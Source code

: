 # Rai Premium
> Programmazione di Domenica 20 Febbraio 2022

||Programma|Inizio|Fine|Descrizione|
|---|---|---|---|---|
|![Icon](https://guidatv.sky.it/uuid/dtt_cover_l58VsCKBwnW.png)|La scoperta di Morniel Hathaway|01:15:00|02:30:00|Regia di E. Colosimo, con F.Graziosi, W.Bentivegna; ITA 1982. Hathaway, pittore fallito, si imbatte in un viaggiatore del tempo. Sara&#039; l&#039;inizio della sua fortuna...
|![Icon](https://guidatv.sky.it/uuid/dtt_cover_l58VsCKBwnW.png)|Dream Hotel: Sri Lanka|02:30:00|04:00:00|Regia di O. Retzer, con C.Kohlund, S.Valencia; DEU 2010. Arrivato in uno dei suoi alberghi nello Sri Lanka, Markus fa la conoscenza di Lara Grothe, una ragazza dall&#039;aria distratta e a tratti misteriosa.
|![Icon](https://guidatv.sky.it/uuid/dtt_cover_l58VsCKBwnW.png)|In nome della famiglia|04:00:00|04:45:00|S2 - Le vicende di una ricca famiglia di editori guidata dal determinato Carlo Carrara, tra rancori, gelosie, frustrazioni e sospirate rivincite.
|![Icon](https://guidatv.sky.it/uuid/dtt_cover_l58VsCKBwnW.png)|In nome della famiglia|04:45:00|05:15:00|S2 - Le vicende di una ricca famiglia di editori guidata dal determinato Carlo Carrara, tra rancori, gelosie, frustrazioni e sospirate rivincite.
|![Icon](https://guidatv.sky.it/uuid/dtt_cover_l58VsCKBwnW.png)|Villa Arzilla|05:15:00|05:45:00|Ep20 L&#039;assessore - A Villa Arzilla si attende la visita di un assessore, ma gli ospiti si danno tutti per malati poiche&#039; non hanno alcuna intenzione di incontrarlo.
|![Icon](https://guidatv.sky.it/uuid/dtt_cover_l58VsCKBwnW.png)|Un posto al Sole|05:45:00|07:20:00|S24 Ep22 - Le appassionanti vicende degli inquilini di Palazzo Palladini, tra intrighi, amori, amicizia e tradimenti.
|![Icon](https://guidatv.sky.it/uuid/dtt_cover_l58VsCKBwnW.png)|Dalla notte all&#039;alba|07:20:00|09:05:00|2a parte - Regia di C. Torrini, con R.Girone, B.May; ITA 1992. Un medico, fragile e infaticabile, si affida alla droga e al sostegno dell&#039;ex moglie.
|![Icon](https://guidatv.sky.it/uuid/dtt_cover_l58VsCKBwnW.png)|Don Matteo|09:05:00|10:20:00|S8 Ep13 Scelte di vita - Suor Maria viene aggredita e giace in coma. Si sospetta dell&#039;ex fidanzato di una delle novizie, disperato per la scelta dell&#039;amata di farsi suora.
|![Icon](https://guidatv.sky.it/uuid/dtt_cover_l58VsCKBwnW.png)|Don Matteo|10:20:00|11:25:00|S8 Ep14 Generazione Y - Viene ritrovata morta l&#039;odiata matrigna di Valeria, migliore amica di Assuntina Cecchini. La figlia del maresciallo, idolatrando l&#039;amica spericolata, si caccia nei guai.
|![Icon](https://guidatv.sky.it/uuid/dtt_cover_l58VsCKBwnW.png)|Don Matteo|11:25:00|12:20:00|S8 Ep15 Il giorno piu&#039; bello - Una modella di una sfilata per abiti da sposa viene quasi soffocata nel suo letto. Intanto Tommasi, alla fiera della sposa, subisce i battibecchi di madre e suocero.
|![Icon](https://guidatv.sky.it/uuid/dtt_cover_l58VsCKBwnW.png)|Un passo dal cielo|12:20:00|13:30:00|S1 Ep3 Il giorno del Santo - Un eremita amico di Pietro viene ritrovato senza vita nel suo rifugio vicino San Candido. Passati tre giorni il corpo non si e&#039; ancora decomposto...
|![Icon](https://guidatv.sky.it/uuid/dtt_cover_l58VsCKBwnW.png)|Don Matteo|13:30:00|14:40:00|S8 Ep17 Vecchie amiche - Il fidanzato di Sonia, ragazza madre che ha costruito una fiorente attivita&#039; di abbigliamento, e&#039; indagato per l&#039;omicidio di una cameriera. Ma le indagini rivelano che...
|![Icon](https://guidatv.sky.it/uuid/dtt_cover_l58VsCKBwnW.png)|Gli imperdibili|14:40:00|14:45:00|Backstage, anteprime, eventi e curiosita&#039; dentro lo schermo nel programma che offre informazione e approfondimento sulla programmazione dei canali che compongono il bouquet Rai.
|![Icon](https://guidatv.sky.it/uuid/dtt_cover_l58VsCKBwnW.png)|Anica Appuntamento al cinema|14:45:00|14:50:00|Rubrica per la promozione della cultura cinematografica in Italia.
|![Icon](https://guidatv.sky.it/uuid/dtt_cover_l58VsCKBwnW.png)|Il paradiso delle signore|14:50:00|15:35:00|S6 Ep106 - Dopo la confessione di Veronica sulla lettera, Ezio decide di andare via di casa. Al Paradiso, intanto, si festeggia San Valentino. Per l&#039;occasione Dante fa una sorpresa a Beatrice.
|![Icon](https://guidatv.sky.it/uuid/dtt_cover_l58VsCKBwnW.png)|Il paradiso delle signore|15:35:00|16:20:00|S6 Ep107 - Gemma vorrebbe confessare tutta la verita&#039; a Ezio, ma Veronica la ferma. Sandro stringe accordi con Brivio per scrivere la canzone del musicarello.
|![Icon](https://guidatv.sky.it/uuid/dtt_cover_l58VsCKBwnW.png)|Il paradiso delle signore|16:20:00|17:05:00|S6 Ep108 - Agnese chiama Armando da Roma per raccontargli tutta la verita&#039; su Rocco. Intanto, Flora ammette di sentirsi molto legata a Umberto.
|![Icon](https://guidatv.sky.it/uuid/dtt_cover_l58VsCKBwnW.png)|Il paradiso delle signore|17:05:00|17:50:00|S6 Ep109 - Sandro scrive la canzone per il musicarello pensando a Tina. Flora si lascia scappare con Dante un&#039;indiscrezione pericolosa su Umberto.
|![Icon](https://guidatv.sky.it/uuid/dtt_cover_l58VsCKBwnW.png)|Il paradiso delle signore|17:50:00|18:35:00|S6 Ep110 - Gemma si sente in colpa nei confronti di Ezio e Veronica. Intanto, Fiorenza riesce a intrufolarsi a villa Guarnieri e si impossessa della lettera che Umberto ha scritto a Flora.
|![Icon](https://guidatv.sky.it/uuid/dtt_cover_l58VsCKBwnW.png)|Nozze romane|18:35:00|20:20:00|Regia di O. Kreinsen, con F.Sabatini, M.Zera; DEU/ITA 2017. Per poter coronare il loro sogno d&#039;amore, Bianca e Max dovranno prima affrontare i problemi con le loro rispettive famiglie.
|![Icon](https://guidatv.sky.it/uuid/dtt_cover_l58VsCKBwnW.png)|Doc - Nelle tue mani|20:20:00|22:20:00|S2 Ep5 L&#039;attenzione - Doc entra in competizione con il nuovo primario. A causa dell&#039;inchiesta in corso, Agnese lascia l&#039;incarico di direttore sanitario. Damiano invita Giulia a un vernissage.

● Instructions for the task: Search the listing above for the lines with "indagini rivelano che..." and "canzone del musicarello.", then output those lines and all lines between them exactly.

● Response below:
|![Icon](https://guidatv.sky.it/uuid/dtt_cover_l58VsCKBwnW.png)|Don Matteo|13:30:00|14:40:00|S8 Ep17 Vecchie amiche - Il fidanzato di Sonia, ragazza madre che ha costruito una fiorente attivita&#039; di abbigliamento, e&#039; indagato per l&#039;omicidio di una cameriera. Ma le indagini rivelano che...
|![Icon](https://guidatv.sky.it/uuid/dtt_cover_l58VsCKBwnW.png)|Gli imperdibili|14:40:00|14:45:00|Backstage, anteprime, eventi e curiosita&#039; dentro lo schermo nel programma che offre informazione e approfondimento sulla programmazione dei canali che compongono il bouquet Rai.
|![Icon](https://guidatv.sky.it/uuid/dtt_cover_l58VsCKBwnW.png)|Anica Appuntamento al cinema|14:45:00|14:50:00|Rubrica per la promozione della cultura cinematografica in Italia.
|![Icon](https://guidatv.sky.it/uuid/dtt_cover_l58VsCKBwnW.png)|Il paradiso delle signore|14:50:00|15:35:00|S6 Ep106 - Dopo la confessione di Veronica sulla lettera, Ezio decide di andare via di casa. Al Paradiso, intanto, si festeggia San Valentino. Per l&#039;occasione Dante fa una sorpresa a Beatrice.
|![Icon](https://guidatv.sky.it/uuid/dtt_cover_l58VsCKBwnW.png)|Il paradiso delle signore|15:35:00|16:20:00|S6 Ep107 - Gemma vorrebbe confessare tutta la verita&#039; a Ezio, ma Veronica la ferma. Sandro stringe accordi con Brivio per scrivere la canzone del musicarello.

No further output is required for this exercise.